> [Available data]

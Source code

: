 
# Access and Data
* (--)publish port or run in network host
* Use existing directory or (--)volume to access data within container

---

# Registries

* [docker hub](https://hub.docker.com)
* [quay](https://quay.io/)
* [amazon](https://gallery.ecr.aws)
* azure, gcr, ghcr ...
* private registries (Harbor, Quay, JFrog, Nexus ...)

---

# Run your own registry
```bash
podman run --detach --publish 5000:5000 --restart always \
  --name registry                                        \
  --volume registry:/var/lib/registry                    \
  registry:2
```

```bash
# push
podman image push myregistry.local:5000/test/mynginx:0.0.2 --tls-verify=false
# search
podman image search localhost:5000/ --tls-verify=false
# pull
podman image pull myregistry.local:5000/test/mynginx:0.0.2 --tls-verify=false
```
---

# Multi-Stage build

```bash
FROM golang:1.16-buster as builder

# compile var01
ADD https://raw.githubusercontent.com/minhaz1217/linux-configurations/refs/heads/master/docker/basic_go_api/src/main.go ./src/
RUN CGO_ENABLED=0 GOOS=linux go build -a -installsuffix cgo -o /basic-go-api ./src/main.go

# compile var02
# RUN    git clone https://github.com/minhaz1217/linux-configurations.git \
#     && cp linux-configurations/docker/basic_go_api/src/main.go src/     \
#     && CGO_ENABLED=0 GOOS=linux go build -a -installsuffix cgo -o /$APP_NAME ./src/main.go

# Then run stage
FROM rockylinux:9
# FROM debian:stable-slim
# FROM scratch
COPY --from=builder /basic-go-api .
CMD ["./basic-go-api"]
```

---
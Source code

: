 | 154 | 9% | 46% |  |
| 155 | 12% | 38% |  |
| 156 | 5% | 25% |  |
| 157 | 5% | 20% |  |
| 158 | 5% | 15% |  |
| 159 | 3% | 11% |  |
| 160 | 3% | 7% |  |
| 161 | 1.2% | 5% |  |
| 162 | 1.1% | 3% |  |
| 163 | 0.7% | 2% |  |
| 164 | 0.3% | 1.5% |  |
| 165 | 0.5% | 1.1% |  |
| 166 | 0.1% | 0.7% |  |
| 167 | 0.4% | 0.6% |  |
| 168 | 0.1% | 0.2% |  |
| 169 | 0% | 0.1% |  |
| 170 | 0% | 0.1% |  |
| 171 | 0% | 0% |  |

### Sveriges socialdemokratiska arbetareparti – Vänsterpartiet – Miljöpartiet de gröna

> [Directions] Transcribe the entries above so that nothing in them differs from the original.

> [Completed task]
Source code

: 
# Access and Data
* (--)publish port or run in network host
* Use existing directory or (--)volume to access data within container

---

# Registries

* [docker hub](https://hub.docker.com)
* [quay](https://quay.io/)
* [amazon](https://gallery.ecr.aws)
* azure, gcr, ghcr ...
* private registries (Harbor, Quay, JFrog, Nexus ...)

---

# Run your own registry
```bash
podman run --detach --publish 5000:5000 --restart always \
  --name registry                                        \
  --volume registry:/var/lib/registry                    \
  registry:2
```

```bash
# push
podman image push myregistry.local:5000/test/mynginx:0.0.2 --tls-verify=false
# search
podman image search localhost:5000/ --tls-verify=false
# pull
podman image pull myregistry.local:5000/test/mynginx:0.0.2 --tls-verify=false
```
---

# Multi-Stage build

```bash
FROM golang:1.16-buster as builder

# compile var01
ADD https://raw.githubusercontent.com/minhaz1217/linux-configurations/refs/heads/master/docker/basic_go_api/src/main.go ./src/
RUN CGO_ENABLED=0 GOOS=linux go build -a -installsuffix cgo -o /basic-go-api ./src/main.go

# compile var02
# RUN    git clone https://github.com/minhaz1217/linux-configurations.git \
#     && cp linux-configurations/docker/basic_go_api/src/main.go src/     \
#     && CGO_ENABLED=0 GOOS=linux go build -a -installsuffix cgo -o /$APP_NAME ./src/main.go

# Then run stage
FROM rockylinux:9
# FROM debian:stable-slim
# FROM scratch
COPY --from=builder /basic-go-api .
CMD ["./basic-go-api"]
```

---
Source code

: | 154 | 9% | 46% |  |
| 155 | 12% | 38% |  |
| 156 | 5% | 25% |  |
| 157 | 5% | 20% |  |
| 158 | 5% | 15% |  |
| 159 | 3% | 11% |  |
| 160 | 3% | 7% |  |
| 161 | 1.2% | 5% |  |
| 162 | 1.1% | 3% |  |
| 163 | 0.7% | 2% |  |
| 164 | 0.3% | 1.5% |  |
| 165 | 0.5% | 1.1% |  |
| 166 | 0.1% | 0.7% |  |
| 167 | 0.4% | 0.6% |  |
| 168 | 0.1% | 0.2% |  |
| 169 | 0% | 0.1% |  |
| 170 | 0% | 0.1% |  |
| 171 | 0% | 0% |  |

### Sveriges socialdemokratiska arbetareparti – Vänsterpartiet – Miljöpartiet de gröna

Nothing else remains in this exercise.